▶ _To do_
Among the entries below, copy every line that carries the word "static".
[[ Exercise input open ]]
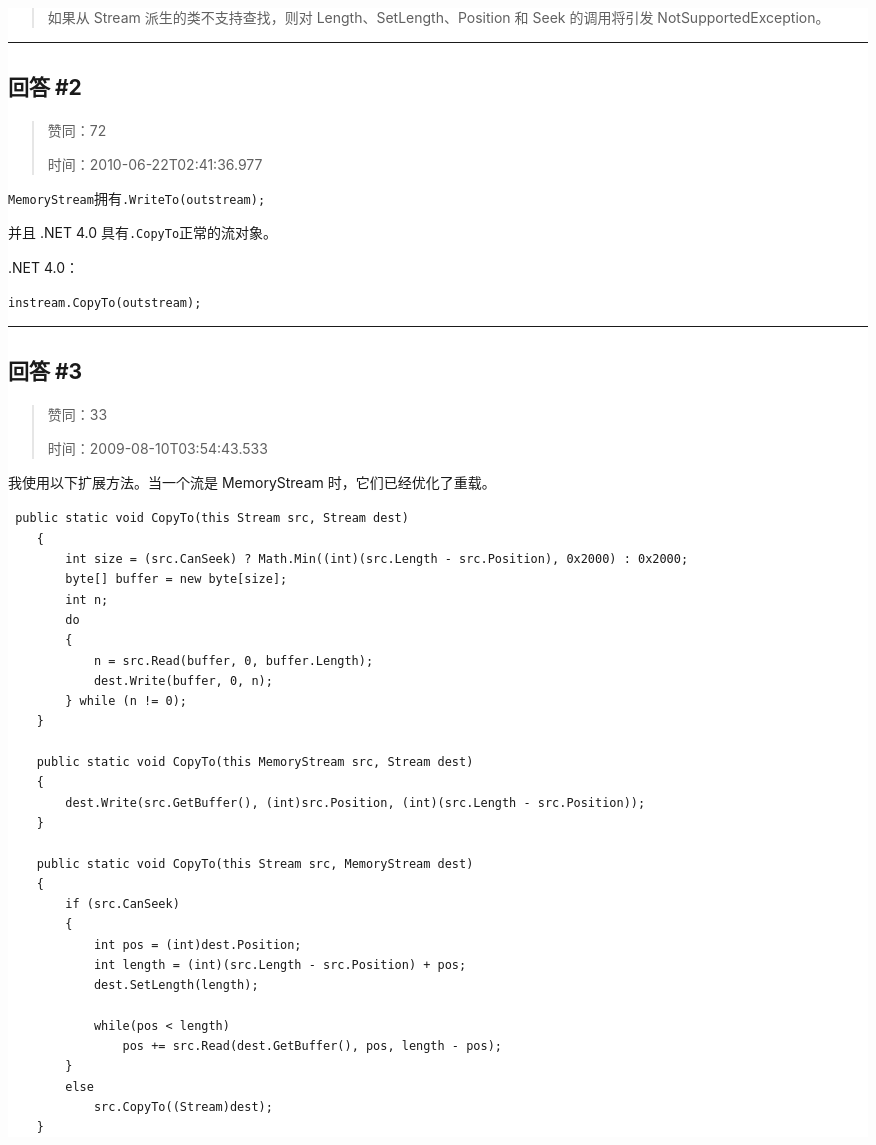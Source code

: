 > 如果从 Stream 派生的类不支持查找，则对 Length、SetLength、Position 和 Seek 的调用将引发 NotSupportedException。

* * *

## 回答 #2

> 赞同：72
> 
> 时间：2010-06-22T02:41:36.977

`MemoryStream`拥有`.WriteTo(outstream);`

并且 .NET 4.0 具有`.CopyTo`正常的流对象。

.NET 4.0：

```
instream.CopyTo(outstream); 
```

* * *

## 回答 #3

> 赞同：33
> 
> 时间：2009-08-10T03:54:43.533

我使用以下扩展方法。当一个流是 MemoryStream 时，它们已经优化了重载。

```
 public static void CopyTo(this Stream src, Stream dest)
    {
        int size = (src.CanSeek) ? Math.Min((int)(src.Length - src.Position), 0x2000) : 0x2000;
        byte[] buffer = new byte[size];
        int n;
        do
        {
            n = src.Read(buffer, 0, buffer.Length);
            dest.Write(buffer, 0, n);
        } while (n != 0);           
    }

    public static void CopyTo(this MemoryStream src, Stream dest)
    {
        dest.Write(src.GetBuffer(), (int)src.Position, (int)(src.Length - src.Position));
    }

    public static void CopyTo(this Stream src, MemoryStream dest)
    {
        if (src.CanSeek)
        {
            int pos = (int)dest.Position;
            int length = (int)(src.Length - src.Position) + pos;
            dest.SetLength(length); 

            while(pos < length)                
                pos += src.Read(dest.GetBuffer(), pos, length - pos);
        }
        else
            src.CopyTo((Stream)dest);
    } 
```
[[ Exercise input closed ]]
▶ _Solution to the problem_
 public static void CopyTo(this Stream src, Stream dest)
    public static void CopyTo(this MemoryStream src, Stream dest)
    public static void CopyTo(this Stream src, MemoryStream dest)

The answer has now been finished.